Reference group: NN, NN, NN (send me an email if you want to be in the reference group).

Obligatory projects

There will be three obligatory projects (counts 30% of final grade).

Project 1

The problems are posted in the Discourse forum. You may ask questions or post your attempted solution (if you want feedback) by replying to each exercise.

Tentative curriculum

Fahrmeir et. al. (2013) (freely available on springer link), ch. 2.1-2.4, B.4, 5.1-5.4, 5.8.2, 6, 7.1-7.3, 7.5, 7.7. We will also use some material from Wood (2015) Wood (2015), and some material from some Harville 1974, Agresti 2002 and Kristiansen 2016 (see below).

This covers ordinary linear and multiple regression (mostly repetition from TMA4267 Linear statistical models), binary regression, Poisson and gamma regression, the exponential family and generalised linear models in general, categorical regression (includes contingency tables and log-linear models, multinomial and ordinal regression), linear mixed effects models, generalized linear mixed effects models.

Also see the official ntnu course info.

Lectures

R code from the lectures (markdown) (2019 version)

August 26: Introduction to glms (ch. 2.1-2.3), the exponential family (ch. 5.4.1). .

August 31: More on the exponential family (ch. 5.4.1). Review of theory of linear models (ch. 3).

September 2: Geometric views of the linear model. Sampling distributions associated with the linear model (the chi-square-, t- and F-distribution).
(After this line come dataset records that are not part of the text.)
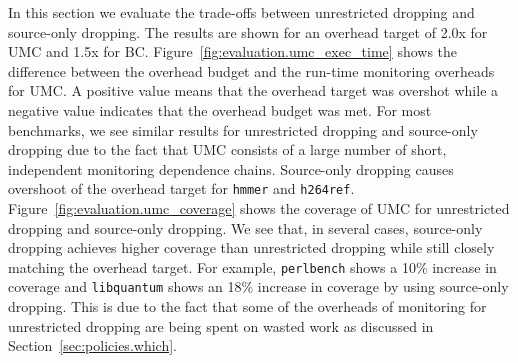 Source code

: In this section we evaluate the trade-offs between unrestricted dropping and source-only dropping.
The results are shown for an overhead target of 2.0x for UMC and 1.5x for BC.
Figure~\ref{fig:evaluation.umc_exec_time} shows the difference between the
overhead budget and the run-time monitoring overheads for UMC. A positive value
means that the overhead target was overshot while a negative value indicates
that the overhead budget was met. For most benchmarks, we see similar results for unrestricted
dropping and source-only dropping due to the fact that UMC consists of a large
number of short, independent monitoring dependence chains. Source-only dropping
causes overshoot of the overhead target for {\tt hmmer} and {\tt h264ref}.
Figure~\ref{fig:evaluation.umc_coverage} shows the coverage of UMC for
unrestricted dropping and source-only dropping. We see that, in several cases, source-only dropping
achieves higher coverage than unrestricted dropping while still closely matching the overhead target. For example, {\tt perlbench} shows a 10\% increase in coverage and {\tt libquantum} shows an 18\% increase in coverage by using source-only dropping. This is due
to the fact that some of the overheads of monitoring for unrestricted dropping
are being spent on wasted work as discussed in Section~\ref{sec:policies.which}.

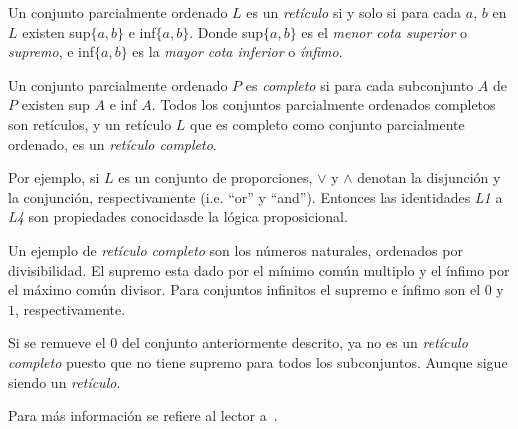 Un conjunto parcialmente ordenado $L$ es un \textit{ret\'iculo} si y solo si para cada $a$, 
$b$ en $L$ existen sup$\{a,b\}$ e inf$\{a,b\}$. Donde sup$\{a,b\}$ es el \textit{menor cota superior} o 
\textit{supremo}, e inf$\{a,b\}$ es la \textit{mayor cota inferior} o \textit{\'infimo}.

Un conjunto parcialmente ordenado $P$ es \textit{completo} si para cada subconjunto $A$ 
de $P$ existen sup $A$ e inf $A$. Todos los conjuntos parcialmente ordenados completos son 
ret\'iculos, y un ret\'iculo $L$ que es completo como conjunto parcialmente ordenado, es un 
\textit{ret\'iculo completo}.

Por ejemplo, si $L$ es un conjunto de proporciones, $\vee$ y $\wedge$ denotan 
la disjunci\'on y la conjunci\'on, respectivamente (i.e. ``or'' y ``and''). Entonces las 
identidades \textit{L1} a \textit{L4} son propiedades conocidasde la l\'ogica proposicional. 

Un ejemplo de \textit{ret\'iculo completo} son los n\'umeros naturales, ordenados por divisibilidad. 
El supremo esta dado por el m\'inimo com\'un multiplo y el \'infimo por el m\'aximo com\'un divisor. Para conjuntos 
infinitos el supremo e \'infimo son el $0$ y $1$, respectivamente. 

Si se remueve el $0$ del conjunto anteriormente descrito, ya no es un \textit{ret\'iculo completo} puesto 
que no tiene supremo para todos los subconjuntos. Aunque sigue siendo un \textit{ret\'iculo}.

Para m\'as informaci\'on se refiere al lector a~\cite{burris1981course}.




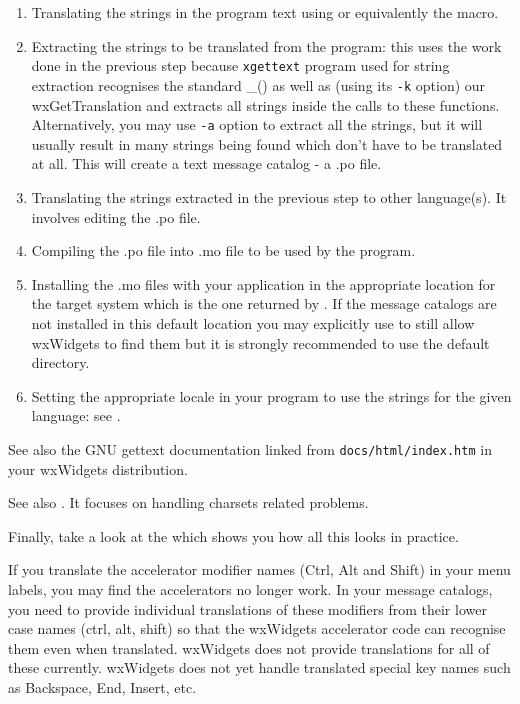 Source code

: \begin{enumerate}\itemsep=0pt
\item Translating the strings in the program text using 
 or equivalently the 
 macro.
\item Extracting the strings to be translated from the program: this uses the
work done in the previous step because {\tt xgettext} program used for string
extraction recognises the standard \_() as well as (using its {\tt -k} option)
our wxGetTranslation and extracts all strings inside the calls to these
functions. Alternatively, you may use {\tt -a} option to extract all the
strings, but it will usually result in many strings being found which don't
have to be translated at all. This will create a text message catalog - a .po
file.
\item Translating the strings extracted in the previous step to other
language(s). It involves editing the .po file.
\item Compiling the .po file into .mo file to be used by the program.
\item Installing the .mo files with your application in the appropriate
location for the target system which is the one returned by 
.
If the message catalogs are not installed in this default location you may
explicitly use  to
still allow wxWidgets to find them but it is strongly recommended to use the
default directory.
\item Setting the appropriate locale in your program to use the strings for the
given language: see .
\end{enumerate}

See also the GNU gettext documentation linked from {\tt docs/html/index.htm} in
your wxWidgets distribution.

See also .
It focuses on handling charsets related problems.

Finally, take a look at the  which shows
you how all this looks in practice.


If you translate the accelerator modifier names (Ctrl, Alt and Shift) in your menu labels, you may find
the accelerators no longer work. In your message catalogs, you need to provide individual translations
of these modifiers from their lower case names (ctrl, alt, shift) so that the wxWidgets accelerator
code can recognise them even when translated. wxWidgets does not provide translations for all of these
currently. wxWidgets does not yet handle translated special key names such as Backspace,
End, Insert, etc.

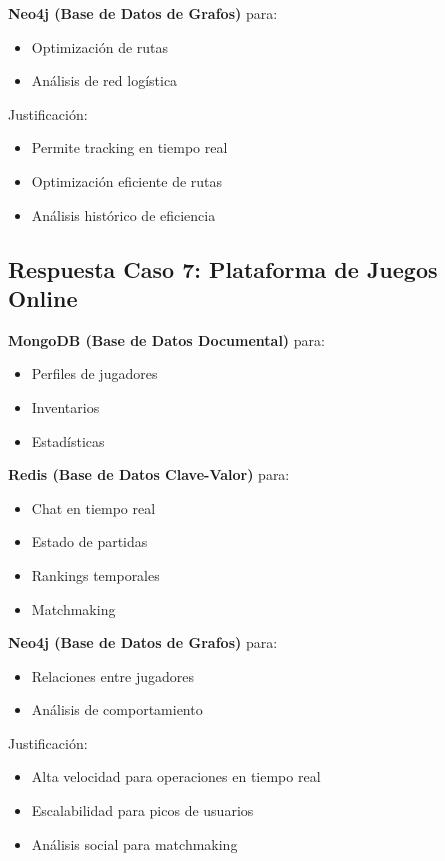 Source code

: \documentclass[12pt]{article}
\begin{document}
\textbf{Neo4j (Base de Datos de Grafos)} para:
\begin{itemize}
    \item Optimización de rutas
    \item Análisis de red logística
\end{itemize}

Justificación:
\begin{itemize}
    \item Permite tracking en tiempo real
    \item Optimización eficiente de rutas
    \item Análisis histórico de eficiencia
\end{itemize}

\subsection{Respuesta Caso 7: Plataforma de Juegos Online}

\textbf{MongoDB (Base de Datos Documental)} para:
\begin{itemize}
    \item Perfiles de jugadores
    \item Inventarios
    \item Estadísticas
\end{itemize}

\textbf{Redis (Base de Datos Clave-Valor)} para:
\begin{itemize}
    \item Chat en tiempo real
    \item Estado de partidas
    \item Rankings temporales
    \item Matchmaking
\end{itemize}

\textbf{Neo4j (Base de Datos de Grafos)} para:
\begin{itemize}
    \item Relaciones entre jugadores
    \item Análisis de comportamiento
\end{itemize}

Justificación:
\begin{itemize}
    \item Alta velocidad para operaciones en tiempo real
    \item Escalabilidad para picos de usuarios
    \item Análisis social para matchmaking
\end{itemize}
\end{document}
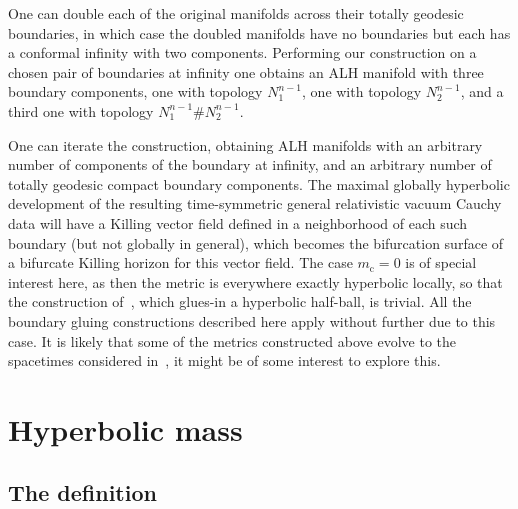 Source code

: \documentclass[a4paper,10pt]{article}
\newcommand{\Nkone}{\red{N^{n-1}_1}}
\newcommand{\Nktwo}{\red{N^{n-1}_2}}
\newcommand{\red}[1]{{\color{red}#1}}
\newcommand{\mc}{\red{m_{\mathrm c}}}
\renewcommand{\red}[1]{#1}%
\begin{document}
      One can double each of the original manifolds across their totally geodesic
      boundaries, in which case the doubled manifolds have no boundaries but each
      has a conformal infinity with two components. Performing our construction on
      a chosen pair of boundaries at infinity one obtains an ALH manifold with
      three boundary components, one with topology $\Nkone $, one with topology
      $\Nktwo $, and a third one with topology  $\Nkone \#\Nktwo $.

      One can iterate the construction, obtaining ALH manifolds with an arbitrary
      number of components of the boundary at infinity, and an  arbitrary number
      of totally geodesic compact
      boundary components. The maximal globally hyperbolic development of the resulting time-symmetric general relativistic vacuum Cauchy data will have a Killing vector field defined in a neighborhood of each such boundary (but not globally in general), which becomes the bifurcation surface of a bifurcate Killing horizon for this vector field.
      The case $\mc=0$ is of special interest here, as then the metric is everywhere exactly  hyperbolic locally,  so
      that the construction of~\cite{ChDelayAH}, which glues-in a hyperbolic
      half-ball, is trivial.
      All the boundary gluing constructions described here apply without further due to this case.
      It is likely that some of the metrics constructed above evolve to the spacetimes considered in~\cite{Peldan1,Peldan2}, it might be of some interest to  explore this.


      \section{Hyperbolic mass}
      \label{s3VII21.1}


     \subsection{The definition}
      \label{ss5VII21.3}
\end{document}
September 7: Testing and fitting linear hypotheses (via quadratic form for \(C\hat\beta-d\) - Box 3.13 in Fahrmeir) or via F-test based on sums of squares for each model alternative (the restricted model fitted via Lagrange method (pp. 172-173) or using the solution to problem 2 below). Design matrices for interactions between numeric and categorical covariates. Binary regression (ch. 5). Logit, probit links

September 9: cloglog models. Binary regression continued. Score function of binary regression model. Some general properties of the expected log likelihood (sec. 4.1 in Wood (2015)). Expected and observed Fisher information and iterative computation of MLEs for binary regression (Fisher scoring algorithm). Binary regression continued.
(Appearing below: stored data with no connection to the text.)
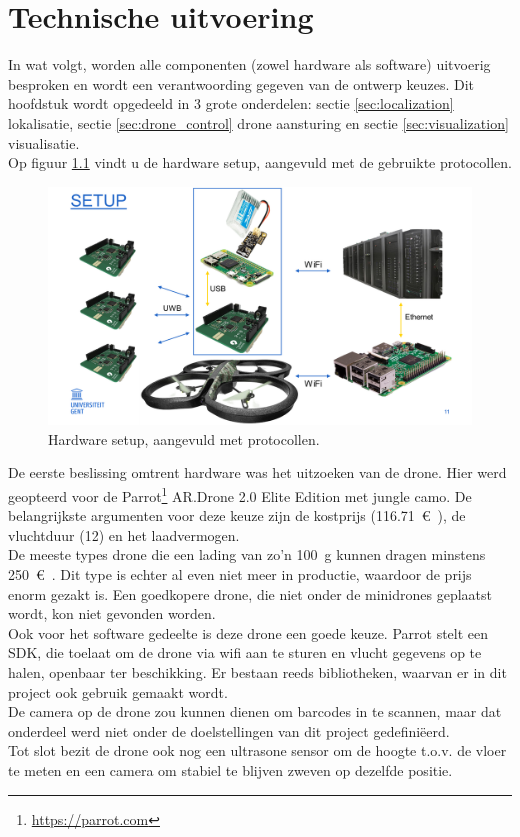 \chapter{Technische uitvoering}
In wat volgt, worden alle componenten (zowel hardware als software) uitvoerig besproken en wordt een verantwoording gegeven van de ontwerp keuzes.
Dit hoofdstuk wordt opgedeeld in 3 grote onderdelen: sectie \ref{sec:localization} lokalisatie, sectie \ref{sec:drone_control} drone aansturing en sectie \ref{sec:visualization} visualisatie.\\

Op figuur \ref{fig:setup} vindt u de hardware setup, aangevuld met de gebruikte protocollen.\\
\begin{figure}[p]
	\centering
	\includegraphics[width=\textwidth]{Setup}
	\caption[Setup]{Hardware setup, aangevuld met protocollen.}
	\label{fig:setup}
\end{figure}

De eerste beslissing omtrent hardware was het uitzoeken van de drone.
Hier werd geopteerd voor de Parrot\footnote{\url{https://parrot.com}} AR.Drone 2.0 Elite Edition met jungle camo.
De belangrijkste argumenten voor deze keuze zijn de kostprijs (\SI{116.71}{\euro{}}), de vluchtduur (\SI{12}{\min}) en het laadvermogen.\\
De meeste types drone die een lading van zo'n \SI{100}{\g} kunnen dragen minstens \SI{250}{\euro{}}.
Dit type is echter al even niet meer in productie, waardoor de prijs enorm gezakt is.
Een goedkopere drone, die niet onder de minidrones geplaatst wordt, kon niet gevonden worden.\\
Ook voor het software gedeelte is deze drone een goede keuze. Parrot stelt een SDK, die toelaat om de drone via wifi aan te sturen en vlucht gegevens op te halen, openbaar ter beschikking.
Er bestaan reeds bibliotheken, waarvan er in dit project ook gebruik gemaakt wordt.\\
De camera op de drone zou kunnen dienen om barcodes in te scannen, maar dat onderdeel werd niet onder de doelstellingen van dit project gedefini\"eerd.\\
Tot slot bezit de drone ook nog een ultrasone sensor om de hoogte t.o.v. de vloer te meten en een camera om stabiel te blijven zweven op dezelfde positie.\\

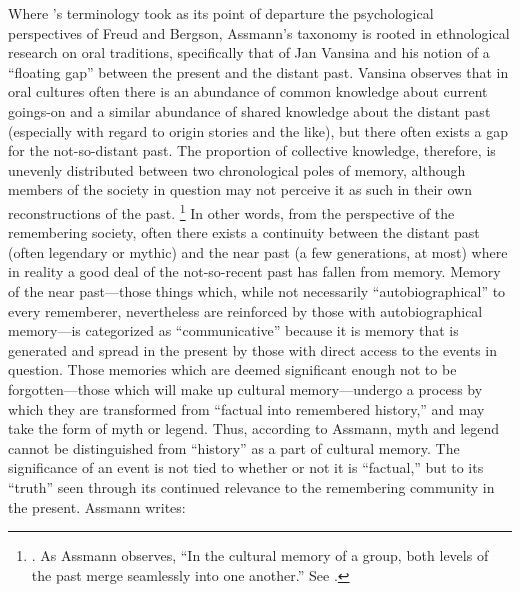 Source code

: Where \halbwachs's terminology took as its point of departure the psychological perspectives of Freud%
    \autocite{terdiman_radstone-schwarz2011}
and Bergson,%
    \autocite{ansellpearson_radstone-schwarz2011}
Assmann's taxonomy is rooted in ethnological research on oral traditions, specifically that of Jan Vansina and his notion of a ``floating gap'' between the present and the distant past.%
    \autocite{vansina1985}
Vansina observes that in oral cultures often there is an abundance of common knowledge about current goings-on and a similar abundance of shared knowledge about the distant past (especially with regard to origin stories and the like), but there often exists a gap for the not-so-distant past. The proportion of collective knowledge, therefore, is unevenly distributed between two chronological poles of memory, although members of the society in question may not perceive it as such in their own reconstructions of the past.%
    \footnote{%
        \Cite[23--24]{vansina1985}. 
        As Assmann observes, ``In the cultural memory of a group, both levels of the past merge seamlessly into one another.'' See 
        \cite[35]{assmann2011}.}
In other words, from the perspective of the remembering society, often there exists a continuity between the distant past (often legendary or mythic) and the near past (a few generations, at most) where in reality a good deal of the not-so-recent past has fallen from memory. Memory of the near past---those things which, while not necessarily ``autobiographical'' to every rememberer, nevertheless are reinforced by those with autobiographical memory---is categorized as ``communicative'' because it is memory that is generated and spread in the present by those with direct access to the events in question. Those memories which are deemed significant enough not to be forgotten---those which will make up cultural memory---undergo a process by which they are transformed from ``factual into remembered history,'' and may take the form of myth or legend.%
    \autocite[37--38]{assmann2011}
Thus, according to Assmann, myth and legend cannot be distinguished from ``history'' as a part of cultural memory. The significance of an event is not tied to whether or not it is ``factual,'' but to its ``truth'' seen through its continued relevance to the remembering community in the present.%
    \autocite[Paul Veyne offers a particularly stimulating discussion of the perception of the past and its relationship to myth. He concludes his book with the insightful quote, ``The theme of this book was very simple. Merely by reading the title, anyone with the slightest historical background would immediately have answered, `but of course they believed in their myths!' We have simply wanted also to make clear that what is true of `them' is also true of ourselves and to bring out the implications of this primary truth.''][128--129]{veyne1988}
Assmann writes:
September 14: A minimal example of divergence of the Fisher scoring algorithm. Asymptotic properties of MLEs. Likelihood ratio, Wald, and score tests. Deviance and testing goodness-of-fit.

September 16: More on the deviance and the saturated model. Deviance residuals. Estimating the overdispersion parameter. We'll also go through a sketch of a proof for the asymptotic distribution of LR test statistic (section 4.4 in Wood).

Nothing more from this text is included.